La categoría de Reino de Dios con toda su fuerza parabólica conserva su doble alusión a la historia como don de Dios y como tarea de la libertad humana. Tal vez la imaginación pueda soñar con otras categorías mejores para expresar la realización histórica que sueñan los cristianos. Sea cual sea, ella no debiera ser sólo liberación de la historia sino también creación de la historia. Liberación histórica y creación histórica son el anverso y el reverso de la libertad de Cristo. La Teología de la liberación ha criticado abundantemente la frustración de la historia humana a causa de la opresión y la injusticia, pero ha sido pobre en establecer el vínculo entre libertad y creatividad. Este desequilibrio la ha llevado o a recaer en el fatalismo que ella misma ha procurado erradicar o a respaldar proyectos de futuro muy poco originales e inviables. A las crisis de sujeto y de contexto mencionadas por Fernando Castillo, hay que sumar una crisis de imaginación.

Pero, aunque la experiencia espiritual de la libertad y la imaginación de un mundo libre son la raíz más importante de la mediación histórica de la libertad de Cristo, ésta sin embargo no se verificará como un bien universal más que por el “camino largo” reclamado por Ricoeur, integrando el saber que las ciencias humanas como la sociología y la psicología tienen que decir acerca de la libertad humana. En la medida que el Cristo cósmico conduce a toda la creación a su liberación definitiva, la razón humana también favorece el acceso a la libertad de Cristo por vías no religiosas.

2. “Necesidad” y “relatividad” de la Iglesia

La Iglesia ha sido querida por Dios como sacramento de la libertad de Cristo en el mundo y, en tanto querida, “necesaria”. Su presencia no es prescindible: ella hace presente al mundo el camino de la liberación y la libertad de Cristo, mediante el anuncio y la práctica de su Misterio Pascual, con su vida y con sus sacramentos. Es así que el mundo necesita de la Iglesia como necesita de lo que Dios ha establecido como necesario para su realización definitiva.
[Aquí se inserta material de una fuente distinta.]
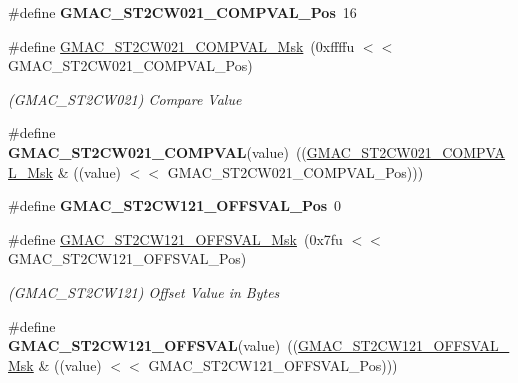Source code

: \begin{DoxyCompactItemize}
\item 
\mbox{\label{group__SAMV71__GMAC_gaac90ef12fb8c60db6ffa953097f3cc4d}} 
\#define {\bfseries G\+M\+A\+C\+\_\+\+S\+T2\+C\+W021\+\_\+\+C\+O\+M\+P\+V\+A\+L\+\_\+\+Pos}~16
\item 
\mbox{\label{group__SAMV71__GMAC_ga0578add027e051a5682100c4af1c111e}} 
\#define \mbox{\hyperlink{group__SAMV71__GMAC_ga0578add027e051a5682100c4af1c111e}{G\+M\+A\+C\+\_\+\+S\+T2\+C\+W021\+\_\+\+C\+O\+M\+P\+V\+A\+L\+\_\+\+Msk}}~(0xffffu $<$$<$ G\+M\+A\+C\+\_\+\+S\+T2\+C\+W021\+\_\+\+C\+O\+M\+P\+V\+A\+L\+\_\+\+Pos)
\begin{DoxyCompactList}\small\item\em (G\+M\+A\+C\+\_\+\+S\+T2\+C\+W021) Compare Value \end{DoxyCompactList}\item 
\mbox{\label{group__SAMV71__GMAC_gabbd55e75b9b0dc9616e3b7c8148d6bac}} 
\#define {\bfseries G\+M\+A\+C\+\_\+\+S\+T2\+C\+W021\+\_\+\+C\+O\+M\+P\+V\+AL}(value)~((\mbox{\hyperlink{group__SAMV71__GMAC_ga0578add027e051a5682100c4af1c111e}{G\+M\+A\+C\+\_\+\+S\+T2\+C\+W021\+\_\+\+C\+O\+M\+P\+V\+A\+L\+\_\+\+Msk}} \& ((value) $<$$<$ G\+M\+A\+C\+\_\+\+S\+T2\+C\+W021\+\_\+\+C\+O\+M\+P\+V\+A\+L\+\_\+\+Pos)))
\item 
\mbox{\label{group__SAMV71__GMAC_ga9a3ea493e0fbaff8801e9671660c8839}} 
\#define {\bfseries G\+M\+A\+C\+\_\+\+S\+T2\+C\+W121\+\_\+\+O\+F\+F\+S\+V\+A\+L\+\_\+\+Pos}~0
\item 
\mbox{\label{group__SAMV71__GMAC_ga4b0c43166701b639b13c0328b73bbf34}} 
\#define \mbox{\hyperlink{group__SAMV71__GMAC_ga4b0c43166701b639b13c0328b73bbf34}{G\+M\+A\+C\+\_\+\+S\+T2\+C\+W121\+\_\+\+O\+F\+F\+S\+V\+A\+L\+\_\+\+Msk}}~(0x7fu $<$$<$ G\+M\+A\+C\+\_\+\+S\+T2\+C\+W121\+\_\+\+O\+F\+F\+S\+V\+A\+L\+\_\+\+Pos)
\begin{DoxyCompactList}\small\item\em (G\+M\+A\+C\+\_\+\+S\+T2\+C\+W121) Offset Value in Bytes \end{DoxyCompactList}\item 
\mbox{\label{group__SAMV71__GMAC_ga79cfaf80f43546a84dcd8949f65054c8}} 
\#define {\bfseries G\+M\+A\+C\+\_\+\+S\+T2\+C\+W121\+\_\+\+O\+F\+F\+S\+V\+AL}(value)~((\mbox{\hyperlink{group__SAMV71__GMAC_ga4b0c43166701b639b13c0328b73bbf34}{G\+M\+A\+C\+\_\+\+S\+T2\+C\+W121\+\_\+\+O\+F\+F\+S\+V\+A\+L\+\_\+\+Msk}} \& ((value) $<$$<$ G\+M\+A\+C\+\_\+\+S\+T2\+C\+W121\+\_\+\+O\+F\+F\+S\+V\+A\+L\+\_\+\+Pos)))

\end{DoxyCompactItemize}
Sin embargo, esta “necesidad” de la Iglesia se cumple en una doble “relatividad”: la Iglesia es necesaria en tanto ella es “relativa” a la historia y cultura de la cual forma parte y “relativa” a Jesús y al Reino que la constituyen escatológicamente. En la medida que la Iglesia ignora esta “relatividad” fundamental, su presencia en el mundo es superflua pero no inocua.

Desgraciadamente en la práctica, la Iglesia ha sido factor de opresión. Razones para esto son a la vez prácticas y teóricas. La psicología contemporánea nos hace sospechar que las justificaciones teóricas responden a intereses de omnipotencia práctica. Ejemplos no faltan de casos en que la Iglesia ha negado la libertad humana dentro y fuera de ella. No es arbitrario imaginar que tales hechos tengan que ver con una insuficiente mediación del concepto de la libertad de Cristo.

No son necesarias muchas averiguaciones para constatar que la fe del pueblo cristiano tiene acentuados rasgos monoenergetas y monoteletas. ¿No es acaso una curiosa paradoja la imagen de un Cristo omnisapiente y omnipotente, por una parte, y, por otra, la de un Jesús inerme, pusilánime, que va obligado a una muerte que sella la fatalidad de su existencia? Posiblemente esta paradoja no sea sólo curiosa, sino también funcional a un modo de “hacer historia” no cristiano. El pueblo creyente en una amplia mayoría se identifica con el crucificado no para imitarlo en una discernida obediencia en el Espíritu a la voluntad de su Padre, sino con la esperanza de que Dios lo favorezca con su poder de hacer milagros. No extraña, en consecuencia, que una lucha por la liberación de la pobreza y la injusticia sea vista como pecado contra la resignación cristiana y no como inspiración de un Cristo auténticamente liberador.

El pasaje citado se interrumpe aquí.